O centro de São Paulo (visto de dentro do metrô Brás)

Desde que eu mudei de casa, o semi-confinamento se tornou um pouco mais leve, graças à facilidade do acesso para comprar comida e à redução do foco em me descontaminar com álcool, pois onde eu alugo agora os comércios mais próximos não exigem que eu saia com o verdadeiro cantil inflamável que eu tinha que levar onde eu morava, e como são menores (onde os balcões e prateleiras ocupam mais ou menos um terço do espaço, dividindo o espaço dos clientes e o dos funcionários), não acumulam tanta gente como é onde eu alugava – sem contar a vizinhança mais afeita às máscaras, o que diminui a sensação de ser visto como o louco paranóico da pandemia (o que devo ser mesmo, a julgar pela quantidade de álcool que eu vinha gastando, mas ser visto como o louco paranóico da pandemia é pior do que ser ele). Mesmo assim nada disso me encorajou a ir para o centro por causa da comemoração do aniversário da cidade.

É difícil aceitar que o assunto da comemoração tenham sido nem sei quais eventos em vez do cuidado e a proteção contra as aglomerações. Mesmo que se argumente que só se entra em algum lugar com o passaporte da vacina (e não sei se isso está sendo assim ou não), é uma forma sutil de negacionismo tratar o passaporte como um passe-ivre para aglomerações.

Mas o pior desde aniversário da cidade foram as notícias nas redes sociais do pe. Júlio Lancelotti sobre a remoção dos moradores de rua, junto com os seus pertences, de lugares como a Praça da Sé ou do Pátio do Colégio. Além de serem cotidianamente desumanizados pela ausência de políticas públicas decentes que resgatem a sua dignidade, esta desumanização se torna a única política pública que o governo oferece a eles de fato: sumam! – se bem que apenas mandar sumirem ainda seria menos pior do que o que foi feito: retirá-los à força de onde estão todos os dias sem se incomodarem com a sorte deles nos outros dias.

A dignidade que políticas públicas decentes resgatariam não seria apenas a dos moradores de rua, que afinal não tem a sua dignidade perdida e sim negada, mas resgataria a dignidade de um governo que, este sim, perde-a cada vez mais com este tipo de ação, e no caso do governo não é nem o resgate de uma dignidade negada, mas sim perdida justamente por negá-la a quem tem direito a ela.

A maioria dos santos é comemorada no dia em que morreu, e só de outros dois se comemora também o nascimento, além de Cristo: Nossa Senhora e João Batista. Apesar de Paulo também estar presente em uma outra comemoração em novembro, é uma comemoração dividida com Pedro e, de qualquer forma, meio indireta, já que o assunto dela é a dedicação de basílicas com os nomes deles. Esta do dia 25 de janeiro, no entanto, não é nem pelo nascimento nem pela morte de Paulo, mas pela sua conversão.

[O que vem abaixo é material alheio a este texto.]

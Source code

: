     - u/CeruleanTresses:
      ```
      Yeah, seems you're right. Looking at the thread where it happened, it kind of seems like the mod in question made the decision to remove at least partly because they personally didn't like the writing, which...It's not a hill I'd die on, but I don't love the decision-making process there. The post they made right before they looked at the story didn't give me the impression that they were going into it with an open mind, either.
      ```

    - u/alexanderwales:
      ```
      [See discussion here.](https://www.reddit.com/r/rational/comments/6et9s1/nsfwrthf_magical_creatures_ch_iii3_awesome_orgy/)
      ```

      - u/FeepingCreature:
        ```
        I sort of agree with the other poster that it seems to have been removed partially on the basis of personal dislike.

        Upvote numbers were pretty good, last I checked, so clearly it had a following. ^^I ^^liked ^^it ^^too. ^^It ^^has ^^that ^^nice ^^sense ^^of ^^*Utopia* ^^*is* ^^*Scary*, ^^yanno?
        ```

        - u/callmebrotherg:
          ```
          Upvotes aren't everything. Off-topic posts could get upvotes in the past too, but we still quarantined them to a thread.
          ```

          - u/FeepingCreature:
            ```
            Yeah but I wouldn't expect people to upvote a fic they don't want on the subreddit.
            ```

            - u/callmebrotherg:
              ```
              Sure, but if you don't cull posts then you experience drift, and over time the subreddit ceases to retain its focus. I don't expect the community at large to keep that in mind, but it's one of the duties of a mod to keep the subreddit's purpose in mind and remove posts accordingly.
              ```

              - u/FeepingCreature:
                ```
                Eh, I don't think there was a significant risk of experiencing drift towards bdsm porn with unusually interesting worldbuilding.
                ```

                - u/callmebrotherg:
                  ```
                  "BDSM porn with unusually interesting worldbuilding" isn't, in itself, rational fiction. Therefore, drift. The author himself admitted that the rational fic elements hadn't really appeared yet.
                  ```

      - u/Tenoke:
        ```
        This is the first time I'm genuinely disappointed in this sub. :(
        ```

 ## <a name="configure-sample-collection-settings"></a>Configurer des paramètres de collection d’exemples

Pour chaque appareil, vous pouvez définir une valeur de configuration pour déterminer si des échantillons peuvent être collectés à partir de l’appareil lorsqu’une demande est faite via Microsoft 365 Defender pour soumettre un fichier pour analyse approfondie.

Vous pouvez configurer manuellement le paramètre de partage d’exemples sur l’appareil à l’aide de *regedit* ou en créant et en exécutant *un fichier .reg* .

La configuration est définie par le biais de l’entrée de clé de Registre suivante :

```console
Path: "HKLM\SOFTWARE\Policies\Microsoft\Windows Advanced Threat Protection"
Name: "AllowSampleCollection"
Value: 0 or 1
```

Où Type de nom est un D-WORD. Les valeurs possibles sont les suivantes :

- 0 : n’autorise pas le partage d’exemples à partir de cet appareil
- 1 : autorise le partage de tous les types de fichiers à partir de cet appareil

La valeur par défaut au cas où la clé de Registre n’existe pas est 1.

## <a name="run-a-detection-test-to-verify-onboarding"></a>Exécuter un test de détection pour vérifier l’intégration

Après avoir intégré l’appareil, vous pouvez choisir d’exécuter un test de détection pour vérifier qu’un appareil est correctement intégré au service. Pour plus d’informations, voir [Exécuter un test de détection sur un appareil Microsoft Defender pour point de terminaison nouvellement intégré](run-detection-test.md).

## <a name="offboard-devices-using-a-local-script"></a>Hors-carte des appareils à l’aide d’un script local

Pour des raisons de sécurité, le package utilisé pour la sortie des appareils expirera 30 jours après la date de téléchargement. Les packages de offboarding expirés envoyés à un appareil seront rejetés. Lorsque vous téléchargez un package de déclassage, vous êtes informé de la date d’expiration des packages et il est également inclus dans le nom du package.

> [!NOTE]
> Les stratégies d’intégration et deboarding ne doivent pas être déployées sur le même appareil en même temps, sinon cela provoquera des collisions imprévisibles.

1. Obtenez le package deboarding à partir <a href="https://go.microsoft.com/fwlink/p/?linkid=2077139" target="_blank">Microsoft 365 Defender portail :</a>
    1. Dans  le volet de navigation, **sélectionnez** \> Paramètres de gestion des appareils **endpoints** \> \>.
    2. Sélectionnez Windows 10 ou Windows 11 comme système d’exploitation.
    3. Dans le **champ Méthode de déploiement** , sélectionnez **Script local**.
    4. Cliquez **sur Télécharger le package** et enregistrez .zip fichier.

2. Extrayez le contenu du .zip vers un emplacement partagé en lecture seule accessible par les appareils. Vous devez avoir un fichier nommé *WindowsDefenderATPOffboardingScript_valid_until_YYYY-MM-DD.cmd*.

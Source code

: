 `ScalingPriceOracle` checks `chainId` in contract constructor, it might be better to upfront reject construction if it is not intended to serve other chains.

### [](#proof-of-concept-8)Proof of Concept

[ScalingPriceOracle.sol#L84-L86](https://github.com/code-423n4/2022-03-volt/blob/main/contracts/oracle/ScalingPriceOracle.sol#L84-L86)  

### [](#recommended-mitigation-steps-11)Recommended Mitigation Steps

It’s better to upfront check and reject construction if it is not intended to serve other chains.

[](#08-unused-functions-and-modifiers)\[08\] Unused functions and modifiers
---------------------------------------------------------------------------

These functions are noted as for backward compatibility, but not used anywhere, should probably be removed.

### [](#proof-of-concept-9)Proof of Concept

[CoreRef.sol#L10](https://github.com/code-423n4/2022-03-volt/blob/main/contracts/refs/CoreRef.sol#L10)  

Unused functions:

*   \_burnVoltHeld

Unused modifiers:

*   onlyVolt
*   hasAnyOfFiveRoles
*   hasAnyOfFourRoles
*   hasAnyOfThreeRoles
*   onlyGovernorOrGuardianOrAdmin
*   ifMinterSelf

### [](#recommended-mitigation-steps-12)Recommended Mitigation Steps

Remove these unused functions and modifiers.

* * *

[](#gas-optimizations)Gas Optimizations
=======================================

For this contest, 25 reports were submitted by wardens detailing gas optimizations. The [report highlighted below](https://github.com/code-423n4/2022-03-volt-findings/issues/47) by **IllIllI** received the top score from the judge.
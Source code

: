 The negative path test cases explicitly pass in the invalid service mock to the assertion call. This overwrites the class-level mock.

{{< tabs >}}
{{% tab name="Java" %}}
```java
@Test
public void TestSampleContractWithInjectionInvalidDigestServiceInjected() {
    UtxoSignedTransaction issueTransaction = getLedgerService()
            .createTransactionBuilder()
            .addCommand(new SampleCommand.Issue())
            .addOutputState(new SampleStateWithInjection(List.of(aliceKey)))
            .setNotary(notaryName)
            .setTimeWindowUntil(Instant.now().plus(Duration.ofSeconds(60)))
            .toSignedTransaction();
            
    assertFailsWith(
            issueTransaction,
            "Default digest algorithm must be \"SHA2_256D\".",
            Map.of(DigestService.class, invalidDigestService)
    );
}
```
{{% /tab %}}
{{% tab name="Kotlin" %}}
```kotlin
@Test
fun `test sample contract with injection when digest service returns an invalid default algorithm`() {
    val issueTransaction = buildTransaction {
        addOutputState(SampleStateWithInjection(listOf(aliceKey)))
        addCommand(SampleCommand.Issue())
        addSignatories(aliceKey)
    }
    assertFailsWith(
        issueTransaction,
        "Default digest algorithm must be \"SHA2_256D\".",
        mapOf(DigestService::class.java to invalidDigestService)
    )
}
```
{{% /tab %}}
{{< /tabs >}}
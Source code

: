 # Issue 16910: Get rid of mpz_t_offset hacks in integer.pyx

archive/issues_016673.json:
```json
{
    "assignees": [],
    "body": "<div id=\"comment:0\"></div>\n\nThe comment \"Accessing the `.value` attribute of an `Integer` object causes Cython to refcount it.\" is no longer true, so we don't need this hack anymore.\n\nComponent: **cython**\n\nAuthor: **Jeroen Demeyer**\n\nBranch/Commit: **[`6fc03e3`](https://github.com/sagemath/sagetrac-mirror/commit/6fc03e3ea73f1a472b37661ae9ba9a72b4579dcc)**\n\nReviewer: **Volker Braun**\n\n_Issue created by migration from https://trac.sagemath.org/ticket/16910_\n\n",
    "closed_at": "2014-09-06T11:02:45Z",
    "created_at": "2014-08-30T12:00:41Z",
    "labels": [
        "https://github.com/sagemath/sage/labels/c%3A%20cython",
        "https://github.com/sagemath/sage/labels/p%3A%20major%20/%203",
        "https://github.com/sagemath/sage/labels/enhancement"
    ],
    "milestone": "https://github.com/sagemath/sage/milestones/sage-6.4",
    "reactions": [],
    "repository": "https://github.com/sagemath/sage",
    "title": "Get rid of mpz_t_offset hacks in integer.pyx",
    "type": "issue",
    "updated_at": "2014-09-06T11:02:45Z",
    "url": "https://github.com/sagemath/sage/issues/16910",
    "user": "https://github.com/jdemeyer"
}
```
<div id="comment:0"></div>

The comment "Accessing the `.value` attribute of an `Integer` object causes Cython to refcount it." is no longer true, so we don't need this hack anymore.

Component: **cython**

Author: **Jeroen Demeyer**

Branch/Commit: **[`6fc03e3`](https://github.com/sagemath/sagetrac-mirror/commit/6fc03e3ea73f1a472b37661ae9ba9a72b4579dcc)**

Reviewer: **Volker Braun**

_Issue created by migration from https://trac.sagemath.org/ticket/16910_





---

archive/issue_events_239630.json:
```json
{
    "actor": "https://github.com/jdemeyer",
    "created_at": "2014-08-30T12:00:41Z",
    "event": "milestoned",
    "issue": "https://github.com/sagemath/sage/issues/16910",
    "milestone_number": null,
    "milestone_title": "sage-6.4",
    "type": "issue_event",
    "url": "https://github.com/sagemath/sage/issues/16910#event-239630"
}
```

Com tantos significados religiosos e teológicos que esta conversão possui, talvez passe desapercebido que no fim das contas ele tenha virado o padroeiro desta cidade não por serem nomes capitais, seja na geografia ou no cristianismo, e sim pela questão da conversão – que no caso de uma cidade, não implica necessariamente uma conversão religiosa a Jesus, mas à simples humanidade que há em não perseguir Cristo, outrora perseguido nos cristãos por Saulo, e ainda hoje perseguido nos moradores de rua por São Paulo.